▶ _WHAT YOU HAVE TO DO_
Look for the word "allows" in the records, and copy each line where it appears.

(Saved data entries)
[Start of section]

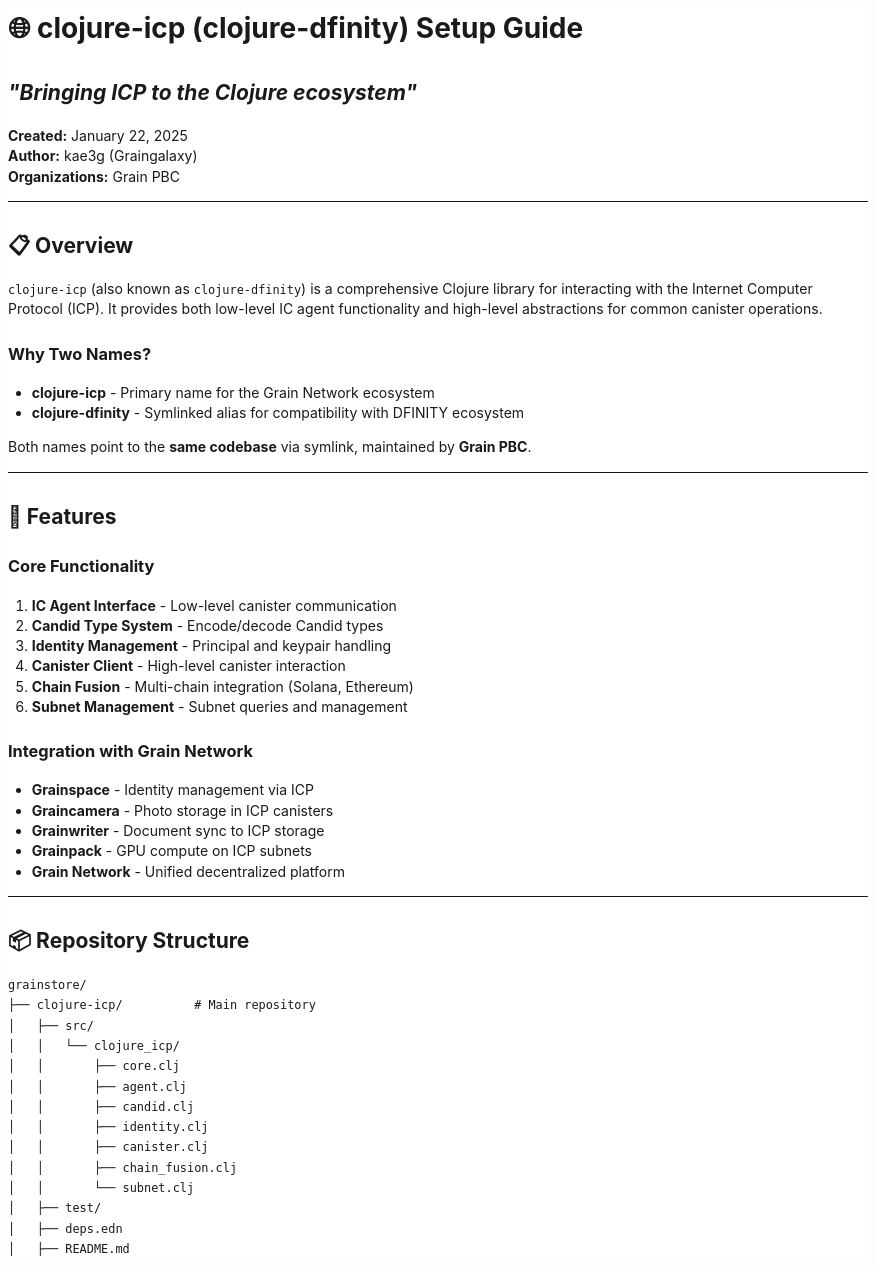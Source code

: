 # 🌐 clojure-icp (clojure-dfinity) Setup Guide
## *"Bringing ICP to the Clojure ecosystem"*

**Created:** January 22, 2025  
**Author:** kae3g (Graingalaxy)  
**Organizations:** Grain PBC

---

## 📋 Overview

`clojure-icp` (also known as `clojure-dfinity`) is a comprehensive Clojure library for interacting with the Internet Computer Protocol (ICP). It provides both low-level IC agent functionality and high-level abstractions for common canister operations.

### Why Two Names?

- **clojure-icp** - Primary name for the Grain Network ecosystem
- **clojure-dfinity** - Symlinked alias for compatibility with DFINITY ecosystem

Both names point to the **same codebase** via symlink, maintained by **Grain PBC**.

---

## 🎯 Features

### Core Functionality

1. **IC Agent Interface** - Low-level canister communication
2. **Candid Type System** - Encode/decode Candid types
3. **Identity Management** - Principal and keypair handling
4. **Canister Client** - High-level canister interaction
5. **Chain Fusion** - Multi-chain integration (Solana, Ethereum)
6. **Subnet Management** - Subnet queries and management

### Integration with Grain Network

- **Grainspace** - Identity management via ICP
- **Graincamera** - Photo storage in ICP canisters
- **Grainwriter** - Document sync to ICP storage
- **Grainpack** - GPU compute on ICP subnets
- **Grain Network** - Unified decentralized platform

---

## 📦 Repository Structure

```
grainstore/
├── clojure-icp/          # Main repository
│   ├── src/
│   │   └── clojure_icp/
│   │       ├── core.clj
│   │       ├── agent.clj
│   │       ├── candid.clj
│   │       ├── identity.clj
│   │       ├── canister.clj
│   │       ├── chain_fusion.clj
│   │       └── subnet.clj
│   ├── test/
│   ├── deps.edn
│   ├── README.md
```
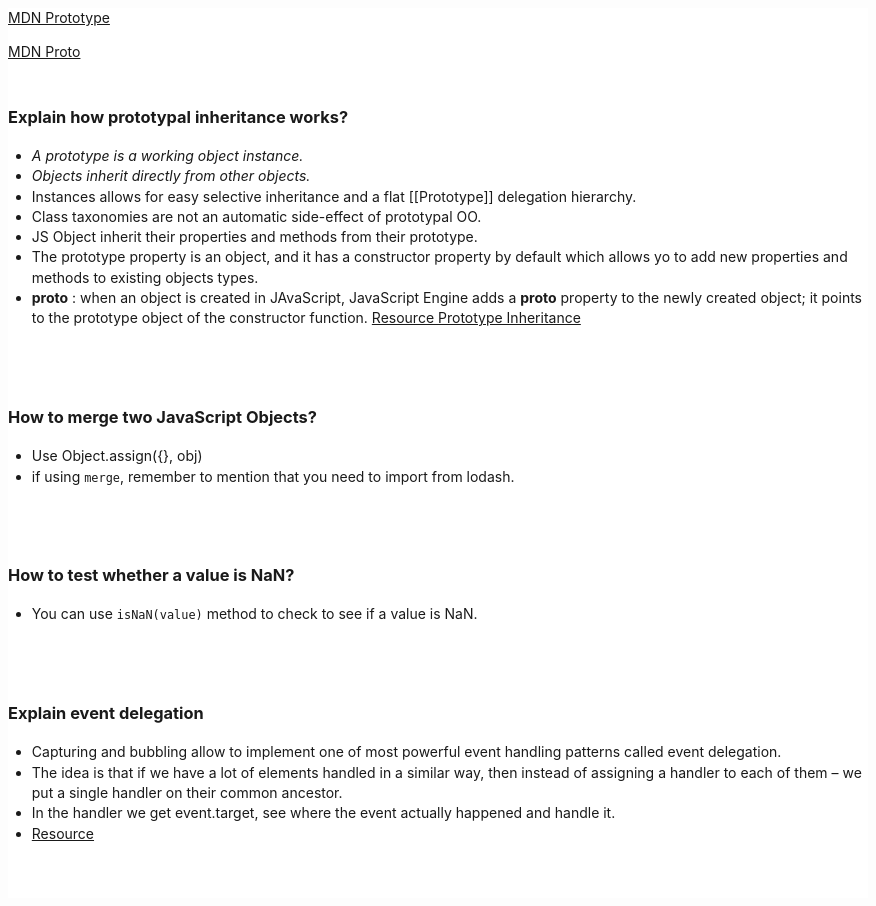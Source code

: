   [MDN Prototype](https://developer.mozilla.org/en-US/docs/Web/JavaScript/Reference/Global_Objects/Object/prototype)

  [MDN Proto](https://developer.mozilla.org/en-US/docs/Web/JavaScript/Reference/Global_Objects/Object/proto)
<br />
<br />

<div id="answer-04"></div>

### Explain how prototypal inheritance works?
- *A prototype is a working object instance.*
- *Objects inherit directly from other objects.*
- Instances allows for easy selective inheritance and a flat [[Prototype]] delegation hierarchy. 
- Class taxonomies are not an automatic side-effect of prototypal OO.
- JS Object inherit their properties and methods from their prototype.
- The prototype property is an object, and it has a constructor property by default which allows yo to add new properties and methods to existing objects types.
- __proto__ : when an object is created in JAvaScript, JavaScript Engine adds a __proto__ property to the newly created object; it points to the prototype object of the constructor function. 
[Resource Prototype Inheritance](https://github.com/tianyuduan/JS30/blob/master/PrototypalInheritance/prototype.md)
<br />
<br />

<div id="answer-05"></div>

### How to merge two JavaScript Objects?
- Use Object.assign({}, obj)
- if using `merge`, remember to mention that you need to import from lodash.

<br />
<br />

<div id="answer-06"></div>

### How to test whether a value is NaN?
- You can use `isNaN(value)` method to check to see if a value is NaN. 

<br />
<br />

<div id="answer-07"></div>

### Explain event delegation
- Capturing and bubbling allow to implement one of most powerful event handling patterns called event delegation.
- The idea is that if we have a lot of elements handled in a similar way, then instead of assigning a handler to each of them – we put a single handler on their common ancestor.
- In the handler we get event.target, see where the event actually happened and handle it.
- [Resource](https://javascript.info/event-delegation)

<br />
<br />
<div id="answer-08"></div>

[End of section]

▶ _RESULT_
- Instances allows for easy selective inheritance and a flat [[Prototype]] delegation hierarchy. 
- The prototype property is an object, and it has a constructor property by default which allows yo to add new properties and methods to existing objects types.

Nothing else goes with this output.